#### Exercise objective
Look below for the line holding "Every data cleaning" and the line holding "A, \delta, s_0\rangle,\]". Transcribe exactly those lines and all lines between them, nothing more.

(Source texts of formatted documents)
○ ○ ○ ○ ○

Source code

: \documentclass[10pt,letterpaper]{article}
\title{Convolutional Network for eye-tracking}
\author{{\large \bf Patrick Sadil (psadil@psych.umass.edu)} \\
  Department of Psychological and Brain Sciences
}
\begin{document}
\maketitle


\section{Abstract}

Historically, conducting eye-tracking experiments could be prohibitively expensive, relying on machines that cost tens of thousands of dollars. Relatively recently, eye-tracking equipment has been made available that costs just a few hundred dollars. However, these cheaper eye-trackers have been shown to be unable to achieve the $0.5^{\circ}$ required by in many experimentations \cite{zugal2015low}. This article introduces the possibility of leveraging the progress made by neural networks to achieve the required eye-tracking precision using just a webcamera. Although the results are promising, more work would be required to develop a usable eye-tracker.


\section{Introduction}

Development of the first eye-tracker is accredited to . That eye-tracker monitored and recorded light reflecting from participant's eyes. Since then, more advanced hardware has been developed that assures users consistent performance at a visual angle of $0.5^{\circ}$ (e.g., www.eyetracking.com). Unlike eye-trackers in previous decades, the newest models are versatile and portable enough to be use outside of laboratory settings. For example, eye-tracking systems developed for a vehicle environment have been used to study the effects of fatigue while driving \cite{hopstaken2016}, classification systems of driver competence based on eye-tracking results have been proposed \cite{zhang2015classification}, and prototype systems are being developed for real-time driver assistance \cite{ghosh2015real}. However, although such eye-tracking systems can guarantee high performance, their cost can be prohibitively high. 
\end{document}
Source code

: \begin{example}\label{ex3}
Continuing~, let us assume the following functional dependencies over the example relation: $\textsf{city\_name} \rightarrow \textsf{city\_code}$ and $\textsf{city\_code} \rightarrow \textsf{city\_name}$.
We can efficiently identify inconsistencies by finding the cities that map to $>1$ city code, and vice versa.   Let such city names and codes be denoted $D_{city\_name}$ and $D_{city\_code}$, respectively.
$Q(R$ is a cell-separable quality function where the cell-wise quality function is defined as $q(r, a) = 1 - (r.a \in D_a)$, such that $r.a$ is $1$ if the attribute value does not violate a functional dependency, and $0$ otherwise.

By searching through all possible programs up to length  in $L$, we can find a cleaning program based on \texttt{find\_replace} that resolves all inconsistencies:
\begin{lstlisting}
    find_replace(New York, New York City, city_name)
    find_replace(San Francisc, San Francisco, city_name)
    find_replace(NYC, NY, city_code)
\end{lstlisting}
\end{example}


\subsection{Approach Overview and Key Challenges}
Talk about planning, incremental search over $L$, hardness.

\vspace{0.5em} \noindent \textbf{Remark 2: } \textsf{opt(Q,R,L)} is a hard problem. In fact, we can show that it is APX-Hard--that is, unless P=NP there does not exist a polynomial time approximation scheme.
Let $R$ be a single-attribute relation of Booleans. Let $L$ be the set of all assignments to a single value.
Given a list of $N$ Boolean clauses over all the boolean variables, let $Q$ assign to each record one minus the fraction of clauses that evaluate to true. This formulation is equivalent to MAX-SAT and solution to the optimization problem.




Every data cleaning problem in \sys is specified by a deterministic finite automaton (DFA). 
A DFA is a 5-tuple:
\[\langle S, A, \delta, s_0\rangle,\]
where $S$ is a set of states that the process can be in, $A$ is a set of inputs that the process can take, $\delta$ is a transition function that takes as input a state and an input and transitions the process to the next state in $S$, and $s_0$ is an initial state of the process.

○ ○ ○ ○ ○

#### Answer box
Every data cleaning problem in \sys is specified by a deterministic finite automaton (DFA). 
A DFA is a 5-tuple:
\[\langle S, A, \delta, s_0\rangle,\]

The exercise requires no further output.